Go through the listing below and state how many of its lines include "normalsize". Write only that number.
· · ·
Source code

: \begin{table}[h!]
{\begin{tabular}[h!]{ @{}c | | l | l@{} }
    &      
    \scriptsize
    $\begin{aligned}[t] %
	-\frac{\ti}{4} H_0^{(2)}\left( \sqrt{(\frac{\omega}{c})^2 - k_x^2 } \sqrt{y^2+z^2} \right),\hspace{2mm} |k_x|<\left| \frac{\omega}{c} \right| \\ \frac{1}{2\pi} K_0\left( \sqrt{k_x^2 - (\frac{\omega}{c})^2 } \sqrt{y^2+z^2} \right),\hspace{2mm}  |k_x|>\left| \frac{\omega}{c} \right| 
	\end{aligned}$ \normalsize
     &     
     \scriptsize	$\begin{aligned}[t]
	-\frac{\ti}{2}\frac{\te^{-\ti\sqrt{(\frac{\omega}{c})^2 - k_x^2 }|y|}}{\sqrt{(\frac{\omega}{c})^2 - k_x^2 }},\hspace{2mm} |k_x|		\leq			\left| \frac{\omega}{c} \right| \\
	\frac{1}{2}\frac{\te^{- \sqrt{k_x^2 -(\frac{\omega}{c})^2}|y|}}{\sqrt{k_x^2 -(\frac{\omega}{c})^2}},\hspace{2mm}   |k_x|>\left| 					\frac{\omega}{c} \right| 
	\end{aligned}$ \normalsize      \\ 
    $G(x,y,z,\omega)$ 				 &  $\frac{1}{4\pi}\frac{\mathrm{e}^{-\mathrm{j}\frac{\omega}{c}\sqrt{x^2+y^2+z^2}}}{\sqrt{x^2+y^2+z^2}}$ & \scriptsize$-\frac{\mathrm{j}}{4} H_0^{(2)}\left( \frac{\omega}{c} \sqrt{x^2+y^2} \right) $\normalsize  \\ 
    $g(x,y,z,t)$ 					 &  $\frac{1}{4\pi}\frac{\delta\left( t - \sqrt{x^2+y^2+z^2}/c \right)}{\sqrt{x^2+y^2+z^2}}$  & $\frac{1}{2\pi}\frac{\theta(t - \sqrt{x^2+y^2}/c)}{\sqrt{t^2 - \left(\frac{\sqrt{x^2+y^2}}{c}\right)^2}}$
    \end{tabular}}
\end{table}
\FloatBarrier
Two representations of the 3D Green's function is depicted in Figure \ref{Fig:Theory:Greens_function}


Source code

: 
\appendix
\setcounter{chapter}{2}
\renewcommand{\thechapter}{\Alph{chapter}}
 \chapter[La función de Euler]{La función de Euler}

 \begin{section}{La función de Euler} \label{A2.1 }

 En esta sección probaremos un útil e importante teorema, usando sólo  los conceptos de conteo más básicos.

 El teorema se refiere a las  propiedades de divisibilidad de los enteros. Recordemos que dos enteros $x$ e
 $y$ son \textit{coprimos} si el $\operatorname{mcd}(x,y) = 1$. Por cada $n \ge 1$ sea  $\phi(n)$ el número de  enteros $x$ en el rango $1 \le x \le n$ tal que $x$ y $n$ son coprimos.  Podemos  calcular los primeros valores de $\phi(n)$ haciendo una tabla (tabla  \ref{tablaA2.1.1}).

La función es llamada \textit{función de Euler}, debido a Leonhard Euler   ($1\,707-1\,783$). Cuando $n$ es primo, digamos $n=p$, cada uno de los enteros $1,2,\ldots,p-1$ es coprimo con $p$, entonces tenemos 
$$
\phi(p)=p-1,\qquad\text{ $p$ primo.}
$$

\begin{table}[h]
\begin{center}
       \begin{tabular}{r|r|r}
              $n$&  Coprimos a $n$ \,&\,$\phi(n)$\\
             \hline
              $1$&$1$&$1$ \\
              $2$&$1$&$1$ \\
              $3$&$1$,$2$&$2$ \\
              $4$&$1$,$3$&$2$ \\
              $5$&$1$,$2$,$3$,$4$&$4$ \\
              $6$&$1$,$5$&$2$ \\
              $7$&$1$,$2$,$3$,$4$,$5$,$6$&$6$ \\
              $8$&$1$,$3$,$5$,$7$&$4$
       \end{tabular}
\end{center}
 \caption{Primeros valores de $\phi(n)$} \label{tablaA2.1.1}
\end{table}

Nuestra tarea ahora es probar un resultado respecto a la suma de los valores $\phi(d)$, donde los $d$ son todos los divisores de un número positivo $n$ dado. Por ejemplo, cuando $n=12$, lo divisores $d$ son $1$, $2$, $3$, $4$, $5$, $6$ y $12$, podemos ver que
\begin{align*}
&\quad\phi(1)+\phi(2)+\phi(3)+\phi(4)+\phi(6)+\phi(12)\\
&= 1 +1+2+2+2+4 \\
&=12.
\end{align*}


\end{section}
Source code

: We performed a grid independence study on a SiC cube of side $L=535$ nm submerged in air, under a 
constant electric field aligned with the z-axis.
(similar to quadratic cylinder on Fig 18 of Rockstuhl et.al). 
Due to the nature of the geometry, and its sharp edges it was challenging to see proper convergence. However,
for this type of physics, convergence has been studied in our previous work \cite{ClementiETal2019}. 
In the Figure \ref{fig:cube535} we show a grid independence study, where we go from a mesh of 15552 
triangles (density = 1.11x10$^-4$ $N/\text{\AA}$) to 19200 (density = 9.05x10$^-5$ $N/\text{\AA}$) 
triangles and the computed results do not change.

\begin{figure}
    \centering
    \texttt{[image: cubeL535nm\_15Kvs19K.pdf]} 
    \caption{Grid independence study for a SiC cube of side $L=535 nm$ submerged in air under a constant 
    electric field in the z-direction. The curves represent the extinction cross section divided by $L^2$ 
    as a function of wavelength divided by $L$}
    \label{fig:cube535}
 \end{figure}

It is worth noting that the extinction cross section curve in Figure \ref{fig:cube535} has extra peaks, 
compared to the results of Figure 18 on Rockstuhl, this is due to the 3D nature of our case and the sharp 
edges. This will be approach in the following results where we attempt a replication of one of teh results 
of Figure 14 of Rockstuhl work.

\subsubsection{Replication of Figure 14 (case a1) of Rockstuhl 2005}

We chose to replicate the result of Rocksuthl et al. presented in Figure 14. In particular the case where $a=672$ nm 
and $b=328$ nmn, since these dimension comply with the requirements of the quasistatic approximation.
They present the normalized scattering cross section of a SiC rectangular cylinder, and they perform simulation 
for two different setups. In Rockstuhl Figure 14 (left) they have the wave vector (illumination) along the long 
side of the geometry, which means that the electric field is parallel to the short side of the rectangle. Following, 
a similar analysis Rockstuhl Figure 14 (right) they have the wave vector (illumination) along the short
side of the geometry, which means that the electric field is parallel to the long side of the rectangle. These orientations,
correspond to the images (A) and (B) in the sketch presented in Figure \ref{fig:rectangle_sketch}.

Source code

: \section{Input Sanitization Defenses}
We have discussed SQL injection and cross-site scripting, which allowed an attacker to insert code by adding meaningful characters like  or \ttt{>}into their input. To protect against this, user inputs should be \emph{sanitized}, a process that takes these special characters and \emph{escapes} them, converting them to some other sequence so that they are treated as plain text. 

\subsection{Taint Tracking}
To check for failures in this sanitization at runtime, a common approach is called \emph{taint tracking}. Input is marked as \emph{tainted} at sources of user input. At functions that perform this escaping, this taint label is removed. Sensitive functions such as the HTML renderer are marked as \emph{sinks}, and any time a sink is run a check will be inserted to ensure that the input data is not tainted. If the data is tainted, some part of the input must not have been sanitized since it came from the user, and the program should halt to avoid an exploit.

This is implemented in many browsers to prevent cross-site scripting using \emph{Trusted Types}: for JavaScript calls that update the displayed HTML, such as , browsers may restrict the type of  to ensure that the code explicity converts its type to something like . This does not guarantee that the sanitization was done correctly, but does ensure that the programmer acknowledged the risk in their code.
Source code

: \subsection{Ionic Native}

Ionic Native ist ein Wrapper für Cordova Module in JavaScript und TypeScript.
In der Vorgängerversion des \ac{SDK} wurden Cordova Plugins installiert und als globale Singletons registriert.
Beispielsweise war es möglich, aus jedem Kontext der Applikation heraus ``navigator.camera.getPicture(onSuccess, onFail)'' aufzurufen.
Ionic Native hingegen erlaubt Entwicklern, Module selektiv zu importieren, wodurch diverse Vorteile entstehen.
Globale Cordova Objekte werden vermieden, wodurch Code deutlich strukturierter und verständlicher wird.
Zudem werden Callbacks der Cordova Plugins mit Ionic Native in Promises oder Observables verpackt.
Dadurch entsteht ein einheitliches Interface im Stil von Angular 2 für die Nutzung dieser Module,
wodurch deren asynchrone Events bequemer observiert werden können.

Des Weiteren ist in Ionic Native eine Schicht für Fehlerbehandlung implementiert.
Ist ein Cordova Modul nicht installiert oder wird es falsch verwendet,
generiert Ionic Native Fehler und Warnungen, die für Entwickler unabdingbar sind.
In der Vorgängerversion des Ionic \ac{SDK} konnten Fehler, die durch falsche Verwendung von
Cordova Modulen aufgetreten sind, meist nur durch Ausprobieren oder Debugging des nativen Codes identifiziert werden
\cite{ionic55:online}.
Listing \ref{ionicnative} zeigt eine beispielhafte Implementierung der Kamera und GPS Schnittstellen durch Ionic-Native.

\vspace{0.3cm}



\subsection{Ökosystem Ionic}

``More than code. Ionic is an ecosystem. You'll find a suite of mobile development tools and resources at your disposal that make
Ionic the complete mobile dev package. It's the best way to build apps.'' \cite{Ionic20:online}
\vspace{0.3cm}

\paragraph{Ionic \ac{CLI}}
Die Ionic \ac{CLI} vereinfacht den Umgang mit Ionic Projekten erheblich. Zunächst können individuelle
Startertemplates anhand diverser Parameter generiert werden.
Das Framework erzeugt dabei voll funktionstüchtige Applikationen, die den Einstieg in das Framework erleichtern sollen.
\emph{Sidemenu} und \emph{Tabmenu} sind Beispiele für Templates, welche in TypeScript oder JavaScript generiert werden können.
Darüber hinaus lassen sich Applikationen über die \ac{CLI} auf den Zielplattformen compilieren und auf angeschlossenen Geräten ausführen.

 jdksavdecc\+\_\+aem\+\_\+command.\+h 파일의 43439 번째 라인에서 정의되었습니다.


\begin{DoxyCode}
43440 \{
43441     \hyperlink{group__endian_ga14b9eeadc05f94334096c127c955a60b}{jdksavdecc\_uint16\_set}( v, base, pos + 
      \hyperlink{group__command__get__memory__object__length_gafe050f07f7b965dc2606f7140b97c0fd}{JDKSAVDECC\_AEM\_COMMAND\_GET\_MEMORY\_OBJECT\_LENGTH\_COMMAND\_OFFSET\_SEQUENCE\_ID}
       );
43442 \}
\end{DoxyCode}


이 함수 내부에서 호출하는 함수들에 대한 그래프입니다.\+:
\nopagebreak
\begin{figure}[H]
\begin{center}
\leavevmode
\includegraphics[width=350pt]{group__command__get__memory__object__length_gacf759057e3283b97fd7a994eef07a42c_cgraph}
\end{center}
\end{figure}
· · ·
**Written solution**.
3